-- Task --
Sift the listing for lines that hold the string "footnote" and pull them out.

-- The data --
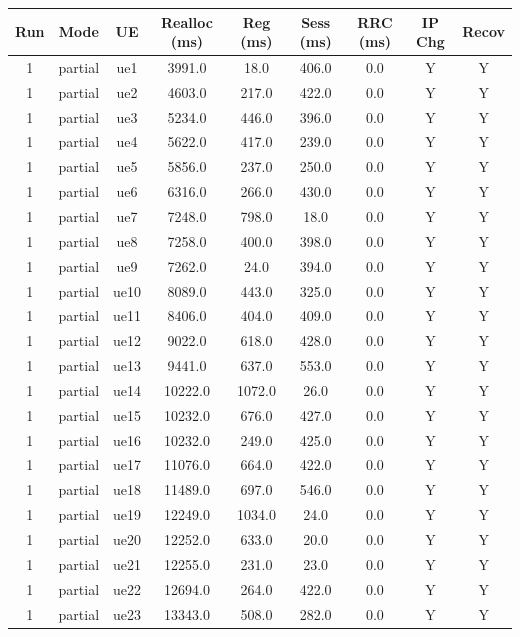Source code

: \begin{table}[ht]
\centering
\begin{tabular}{|c|c|c|c|c|c|c|c|c|}
\hline
Run & Mode & UE & Realloc (ms) & Reg (ms) & Sess (ms) & RRC (ms) & IP Chg & Recov \\
\hline
1 & partial & ue1 & 3991.0 & 18.0 & 406.0 & 0.0 & Y & Y \\
1 & partial & ue2 & 4603.0 & 217.0 & 422.0 & 0.0 & Y & Y \\
1 & partial & ue3 & 5234.0 & 446.0 & 396.0 & 0.0 & Y & Y \\
1 & partial & ue4 & 5622.0 & 417.0 & 239.0 & 0.0 & Y & Y \\
1 & partial & ue5 & 5856.0 & 237.0 & 250.0 & 0.0 & Y & Y \\
1 & partial & ue6 & 6316.0 & 266.0 & 430.0 & 0.0 & Y & Y \\
1 & partial & ue7 & 7248.0 & 798.0 & 18.0 & 0.0 & Y & Y \\
1 & partial & ue8 & 7258.0 & 400.0 & 398.0 & 0.0 & Y & Y \\
1 & partial & ue9 & 7262.0 & 24.0 & 394.0 & 0.0 & Y & Y \\
1 & partial & ue10 & 8089.0 & 443.0 & 325.0 & 0.0 & Y & Y \\
1 & partial & ue11 & 8406.0 & 404.0 & 409.0 & 0.0 & Y & Y \\
1 & partial & ue12 & 9022.0 & 618.0 & 428.0 & 0.0 & Y & Y \\
1 & partial & ue13 & 9441.0 & 637.0 & 553.0 & 0.0 & Y & Y \\
1 & partial & ue14 & 10222.0 & 1072.0 & 26.0 & 0.0 & Y & Y \\
1 & partial & ue15 & 10232.0 & 676.0 & 427.0 & 0.0 & Y & Y \\
1 & partial & ue16 & 10232.0 & 249.0 & 425.0 & 0.0 & Y & Y \\
1 & partial & ue17 & 11076.0 & 664.0 & 422.0 & 0.0 & Y & Y \\
1 & partial & ue18 & 11489.0 & 697.0 & 546.0 & 0.0 & Y & Y \\
1 & partial & ue19 & 12249.0 & 1034.0 & 24.0 & 0.0 & Y & Y \\
1 & partial & ue20 & 12252.0 & 633.0 & 20.0 & 0.0 & Y & Y \\
1 & partial & ue21 & 12255.0 & 231.0 & 23.0 & 0.0 & Y & Y \\
1 & partial & ue22 & 12694.0 & 264.0 & 422.0 & 0.0 & Y & Y \\
1 & partial & ue23 & 13343.0 & 508.0 & 282.0 & 0.0 & Y & Y \\

\end{tabular}
\end{table}
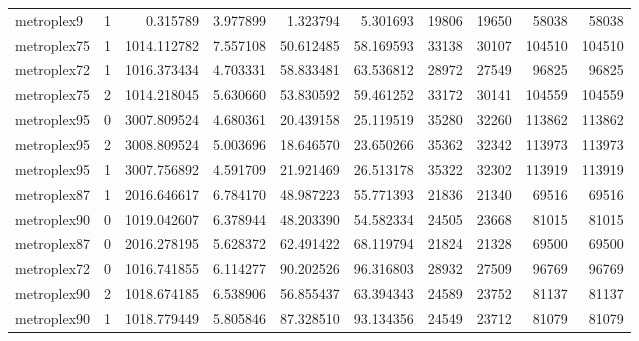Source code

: \begin{longtable}{|l|r|r|r|r|r|r|r|r|r|}
metroplex9 & 1 & 0.315789 & 3.977899 & 1.323794 & 5.301693 & 19806 & 19650 & 58038 & 58038 \\
metroplex75 & 1 & 1014.112782 & 7.557108 & 50.612485 & 58.169593 & 33138 & 30107 & 104510 & 104510 \\
metroplex72 & 1 & 1016.373434 & 4.703331 & 58.833481 & 63.536812 & 28972 & 27549 & 96825 & 96825 \\
metroplex75 & 2 & 1014.218045 & 5.630660 & 53.830592 & 59.461252 & 33172 & 30141 & 104559 & 104559 \\
metroplex95 & 0 & 3007.809524 & 4.680361 & 20.439158 & 25.119519 & 35280 & 32260 & 113862 & 113862 \\
metroplex95 & 2 & 3008.809524 & 5.003696 & 18.646570 & 23.650266 & 35362 & 32342 & 113973 & 113973 \\
metroplex95 & 1 & 3007.756892 & 4.591709 & 21.921469 & 26.513178 & 35322 & 32302 & 113919 & 113919 \\
metroplex87 & 1 & 2016.646617 & 6.784170 & 48.987223 & 55.771393 & 21836 & 21340 & 69516 & 69516 \\
metroplex90 & 0 & 1019.042607 & 6.378944 & 48.203390 & 54.582334 & 24505 & 23668 & 81015 & 81015 \\
metroplex87 & 0 & 2016.278195 & 5.628372 & 62.491422 & 68.119794 & 21824 & 21328 & 69500 & 69500 \\
metroplex72 & 0 & 1016.741855 & 6.114277 & 90.202526 & 96.316803 & 28932 & 27509 & 96769 & 96769 \\
metroplex90 & 2 & 1018.674185 & 6.538906 & 56.855437 & 63.394343 & 24589 & 23752 & 81137 & 81137 \\
metroplex90 & 1 & 1018.779449 & 5.805846 & 87.328510 & 93.134356 & 24549 & 23712 & 81079 & 81079 \\
\end{longtable}
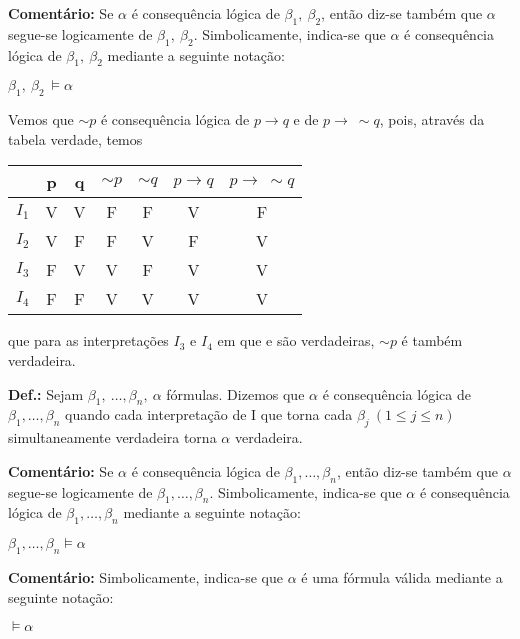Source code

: \bigskip
\noindent
\textbf{Comentário:} Se $\alpha$ é consequência lógica de $\beta_1,\ \beta_2$, então diz-se também que $\alpha$ segue-se logicamente de $\beta_1,\ \beta_2$.
Simbolicamente, indica-se que $\alpha$ é consequência lógica de $\beta_1,\ \beta_2$ mediante a seguinte notação:

\centerline{$\beta_1,\ \beta_2\ \vDash \alpha$} %

\begin{exemplo}
    Vemos que $\sim p$ é consequência lógica de $p \to q$ e de $p \to\ \sim q$, pois, através da tabela verdade, temos
\end{exemplo}

\begin{center}
    \begin{tabular}{c | c c c c c c}
              & p & q & $\sim p$ & $\sim q$ & $p \to q$ & $p \to\ \sim q$ \\ \hline
        $I_1$ & V & V & F        & F        & V         & F \\
        $I_2$ & V & F & F        & V        & F         & V \\
        $I_3$ & F & V & V        & F        & V         & V \\
        $I_4$ & F & F & V        & V        & V         & V \\
    \end{tabular}
\end{center}
que para as interpretações $I_3$ e $I_4$ em que  e  são verdadeiras, $\sim p$ é também verdadeira.

\bigskip
\noindent
\textbf{Def.:} Sejam $\beta_1,\ \dots, \beta_n,\ \alpha$ fórmulas.
Dizemos que $\alpha$ é consequência lógica de $\beta_1,\dots, \beta_n$ quando cada interpretação de I que torna cada $\beta_j\ (1 \leq j \leq n)$ simultaneamente verdadeira torna $\alpha$ verdadeira.

\bigskip
\noindent
\textbf{Comentário:} Se $\alpha$ é consequência lógica de $\beta_1,\dots, \beta_n$, então diz-se também que $\alpha$ segue-se logicamente de $\beta_1,\dots, \beta_n$.
Simbolicamente, indica-se que $\alpha$ é consequência lógica de $\beta_1,\dots, \beta_n$ mediante a seguinte notação:

\centerline{$\beta_1,\dots, \beta_n \vDash \alpha$}

\bigskip
\noindent
\textbf{Comentário:} Simbolicamente, indica-se que $\alpha$ é uma fórmula válida mediante a seguinte notação:

\centerline{$\vDash \alpha$}

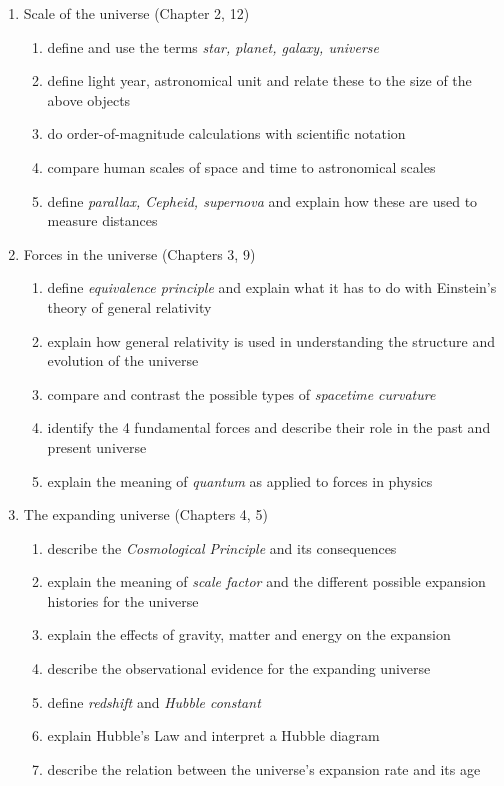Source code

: \documentclass[11pt]{article}
\begin{document}
\begin{enumerate}

\item Scale of the universe (Chapter 2, 12)
\begin{enumerate}
\item define and use the terms {\em star, planet,  galaxy, universe}
\item define light year, astronomical unit and relate these to the size of the above objects
\item do order-of-magnitude calculations with scientific notation 
\item compare human scales of space and time to astronomical scales 
\item define {\em parallax, Cepheid, supernova} and explain how these are used to measure distances 
\end{enumerate}

\item  Forces in the universe (Chapters 3, 9)
\begin{enumerate}
\item define {\em equivalence principle} and explain what it has to do with Einstein's theory of general relativity
\item explain how general relativity is used in understanding the structure and evolution of the universe
\item compare and contrast the possible types of {\em spacetime curvature} 
\item identify the 4 fundamental forces and describe their role in the past and present universe
\item explain the meaning of {\em quantum} as applied to forces in physics
\end{enumerate}

\item The expanding universe (Chapters 4, 5)
\begin{enumerate}
\item describe the {\em Cosmological Principle} and its consequences
\item explain the meaning of {\em scale factor}  and the different possible expansion histories for the universe
\item explain the effects of gravity, matter  and energy on the expansion
\item describe the observational evidence for the expanding universe 
\item define {\em redshift} and {\em Hubble constant}
\item explain Hubble's Law and interpret a Hubble diagram
\item describe the relation between the universe's expansion rate and its age 
\end{enumerate}


\end{enumerate}
\end{document}

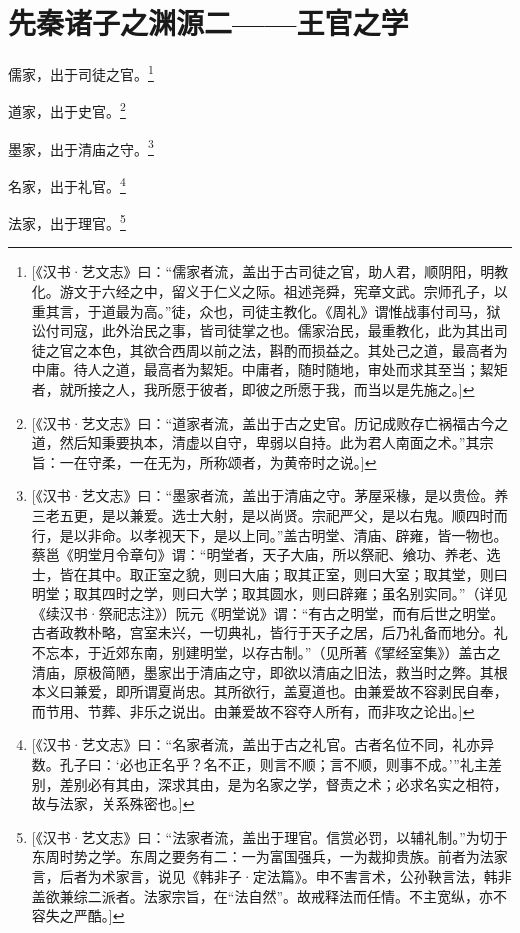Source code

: \chapter{先秦诸子之渊源二——王官之学}

儒家，出于司徒之官。\footnote{[《汉书·艺文志》曰：“儒家者流，盖出于古司徒之官，助人君，顺阴阳，明教化。游文于六经之中，留义于仁义之际。祖述尧舜，宪章文武。宗师孔子，以重其言，于道最为高。”徒，众也，司徒主教化。《周礼》谓惟战事付司马，狱讼付司寇，此外治民之事，皆司徒掌之也。儒家治民，最重教化，此为其出司徒之官之本色，其欲合西周以前之法，斟酌而损益之。其处己之道，最高者为中庸。待人之道，最高者为絜矩。中庸者，随时随地，审处而求其至当；絜矩者，就所接之人，我所愿于彼者，即彼之所愿于我，而当以是先施之。]}

道家，出于史官。\footnote{[《汉书·艺文志》曰：“道家者流，盖出于古之史官。历记成败存亡祸福古今之道，然后知秉要执本，清虚以自守，卑弱以自持。此为君人南面之术。”其宗旨：一在守柔，一在无为，所称颂者，为黄帝时之说。]}

墨家，出于清庙之守。\footnote{[《汉书·艺文志》曰：“墨家者流，盖出于清庙之守。茅屋采椽，是以贵俭。养三老五更，是以兼爱。选士大射，是以尚贤。宗祀严父，是以右鬼。顺四时而行，是以非命。以孝视天下，是以上同。”盖古明堂、清庙、辟雍，皆一物也。蔡邕《明堂月令章句》谓：“明堂者，天子大庙，所以祭祀、飨功、养老、选士，皆在其中。取正室之貌，则曰大庙；取其正室，则曰大室；取其堂，则曰明堂；取其四时之学，则曰大学；取其圆水，则曰辟雍；虽名别实同。”（详见《续汉书·祭祀志注》）阮元《明堂说》谓：“有古之明堂，而有后世之明堂。古者政教朴略，宫室未兴，一切典礼，皆行于天子之居，后乃礼备而地分。礼不忘本，于近郊东南，别建明堂，以存古制。”（见所著《揅经室集》）盖古之清庙，原极简陋，墨家出于清庙之守，即欲以清庙之旧法，救当时之弊。其根本义曰兼爱，即所谓夏尚忠。其所欲行，盖夏道也。由兼爱故不容剥民自奉，而节用、节葬、非乐之说出。由兼爱故不容夺人所有，而非攻之论出。]}

名家，出于礼官。\footnote{[《汉书·艺文志》曰：“名家者流，盖出于古之礼官。古者名位不同，礼亦异数。孔子曰：‘必也正名乎？名不正，则言不顺；言不顺，则事不成。’”礼主差别，差别必有其由，深求其由，是为名家之学，督责之术；必求名实之相符，故与法家，关系殊密也。]}

法家，出于理官。\footnote{[《汉书·艺文志》曰：“法家者流，盖出于理官。信赏必罚，以辅礼制。”为切于东周时势之学。东周之要务有二：一为富国强兵，一为裁抑贵族。前者为法家言，后者为术家言，说见《韩非子·定法篇》。申不害言术，公孙鞅言法，韩非盖欲兼综二派者。法家宗旨，在“法自然”。故戒释法而任情。不主宽纵，亦不容失之严酷。]}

-- Answer --
儒家，出于司徒之官。\footnote{[《汉书·艺文志》曰：“儒家者流，盖出于古司徒之官，助人君，顺阴阳，明教化。游文于六经之中，留义于仁义之际。祖述尧舜，宪章文武。宗师孔子，以重其言，于道最为高。”徒，众也，司徒主教化。《周礼》谓惟战事付司马，狱讼付司寇，此外治民之事，皆司徒掌之也。儒家治民，最重教化，此为其出司徒之官之本色，其欲合西周以前之法，斟酌而损益之。其处己之道，最高者为中庸。待人之道，最高者为絜矩。中庸者，随时随地，审处而求其至当；絜矩者，就所接之人，我所愿于彼者，即彼之所愿于我，而当以是先施之。]}
道家，出于史官。\footnote{[《汉书·艺文志》曰：“道家者流，盖出于古之史官。历记成败存亡祸福古今之道，然后知秉要执本，清虚以自守，卑弱以自持。此为君人南面之术。”其宗旨：一在守柔，一在无为，所称颂者，为黄帝时之说。]}
墨家，出于清庙之守。\footnote{[《汉书·艺文志》曰：“墨家者流，盖出于清庙之守。茅屋采椽，是以贵俭。养三老五更，是以兼爱。选士大射，是以尚贤。宗祀严父，是以右鬼。顺四时而行，是以非命。以孝视天下，是以上同。”盖古明堂、清庙、辟雍，皆一物也。蔡邕《明堂月令章句》谓：“明堂者，天子大庙，所以祭祀、飨功、养老、选士，皆在其中。取正室之貌，则曰大庙；取其正室，则曰大室；取其堂，则曰明堂；取其四时之学，则曰大学；取其圆水，则曰辟雍；虽名别实同。”（详见《续汉书·祭祀志注》）阮元《明堂说》谓：“有古之明堂，而有后世之明堂。古者政教朴略，宫室未兴，一切典礼，皆行于天子之居，后乃礼备而地分。礼不忘本，于近郊东南，别建明堂，以存古制。”（见所著《揅经室集》）盖古之清庙，原极简陋，墨家出于清庙之守，即欲以清庙之旧法，救当时之弊。其根本义曰兼爱，即所谓夏尚忠。其所欲行，盖夏道也。由兼爱故不容剥民自奉，而节用、节葬、非乐之说出。由兼爱故不容夺人所有，而非攻之论出。]}
名家，出于礼官。\footnote{[《汉书·艺文志》曰：“名家者流，盖出于古之礼官。古者名位不同，礼亦异数。孔子曰：‘必也正名乎？名不正，则言不顺；言不顺，则事不成。’”礼主差别，差别必有其由，深求其由，是为名家之学，督责之术；必求名实之相符，故与法家，关系殊密也。]}
法家，出于理官。\footnote{[《汉书·艺文志》曰：“法家者流，盖出于理官。信赏必罚，以辅礼制。”为切于东周时势之学。东周之要务有二：一为富国强兵，一为裁抑贵族。前者为法家言，后者为术家言，说见《韩非子·定法篇》。申不害言术，公孙鞅言法，韩非盖欲兼综二派者。法家宗旨，在“法自然”。故戒释法而任情。不主宽纵，亦不容失之严酷。]}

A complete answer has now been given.